100 milioni di dollari da destinare in progetti di soccorso per sei Paesi africani e lo Yemen: queste le misure annunciate dal capo degli affari umanitari dell’ONU, Martin Griffiths, nel pomeriggio di ieri, giovedì 14 aprile. Misure che, di fatto, mirano a tamponare quando e dove possibile l’emergenza cibo innescata del conflitto tuttora in corso in Ucraina, che minaccia di portare milioni di persone ancora più vicino alla fame.
![]()
Come aveva già commentato Kristalina Georgieva, AD del Fondo Monetario Internazionale (IMF), l’imperversare della guerra nel cosiddetto granaio d’Europa sta innescando una vera e propria crisi alimentare nei Paesi africani e del Medio Oriente, che fanno tradizionalmente si affidano alle importazioni provenienti proprio da Russia e Ucraina.

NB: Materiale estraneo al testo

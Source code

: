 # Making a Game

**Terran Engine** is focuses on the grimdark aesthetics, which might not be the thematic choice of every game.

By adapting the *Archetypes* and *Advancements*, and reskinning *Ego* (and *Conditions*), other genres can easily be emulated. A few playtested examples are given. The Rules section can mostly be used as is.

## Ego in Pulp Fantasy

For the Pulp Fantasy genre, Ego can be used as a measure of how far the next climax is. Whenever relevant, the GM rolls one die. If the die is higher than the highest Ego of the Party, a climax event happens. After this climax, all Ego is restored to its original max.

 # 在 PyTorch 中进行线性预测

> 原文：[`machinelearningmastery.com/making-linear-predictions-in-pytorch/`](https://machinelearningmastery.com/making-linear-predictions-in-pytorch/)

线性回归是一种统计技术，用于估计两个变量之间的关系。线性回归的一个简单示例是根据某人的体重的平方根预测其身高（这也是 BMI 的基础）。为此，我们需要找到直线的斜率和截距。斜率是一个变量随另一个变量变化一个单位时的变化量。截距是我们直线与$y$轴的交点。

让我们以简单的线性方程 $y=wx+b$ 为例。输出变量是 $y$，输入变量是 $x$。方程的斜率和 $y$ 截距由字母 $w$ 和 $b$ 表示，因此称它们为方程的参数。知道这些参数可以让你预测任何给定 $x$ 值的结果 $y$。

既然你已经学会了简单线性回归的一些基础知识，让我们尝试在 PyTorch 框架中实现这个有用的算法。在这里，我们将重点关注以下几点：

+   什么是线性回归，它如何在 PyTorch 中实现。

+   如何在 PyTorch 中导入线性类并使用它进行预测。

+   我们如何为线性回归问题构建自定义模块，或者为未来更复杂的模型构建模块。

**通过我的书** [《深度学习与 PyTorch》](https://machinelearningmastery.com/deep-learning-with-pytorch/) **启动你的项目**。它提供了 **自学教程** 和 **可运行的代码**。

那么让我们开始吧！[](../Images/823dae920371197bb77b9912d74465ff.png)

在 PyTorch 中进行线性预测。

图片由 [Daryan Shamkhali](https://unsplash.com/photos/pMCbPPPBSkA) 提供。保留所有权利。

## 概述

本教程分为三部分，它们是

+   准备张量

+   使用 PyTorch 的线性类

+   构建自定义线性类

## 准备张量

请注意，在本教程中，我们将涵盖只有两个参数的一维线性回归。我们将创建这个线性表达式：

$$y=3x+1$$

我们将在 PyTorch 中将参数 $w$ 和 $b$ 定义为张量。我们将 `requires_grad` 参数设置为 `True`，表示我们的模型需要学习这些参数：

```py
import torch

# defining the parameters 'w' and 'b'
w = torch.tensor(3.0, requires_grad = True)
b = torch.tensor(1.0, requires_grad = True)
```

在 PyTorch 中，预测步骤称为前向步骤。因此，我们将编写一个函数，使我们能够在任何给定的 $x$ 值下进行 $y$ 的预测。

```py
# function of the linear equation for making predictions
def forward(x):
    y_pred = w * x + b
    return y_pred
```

I 100 milioni annunciati dall’ONU consentiranno alle agenzie delle Nazioni Unite e ai loro partner di fornire prodotti alimentari essenziali, denaro contante, farmaci, medicine e altri servizi medici oltre ad alloggi e acqua pulita. I progetti così finanziati, inoltre, saranno ulteriormente personalizzati per aiutare le donne e le ragazze dei Paesi in questione a superare i rischi aggiuntivi della crisi in corso.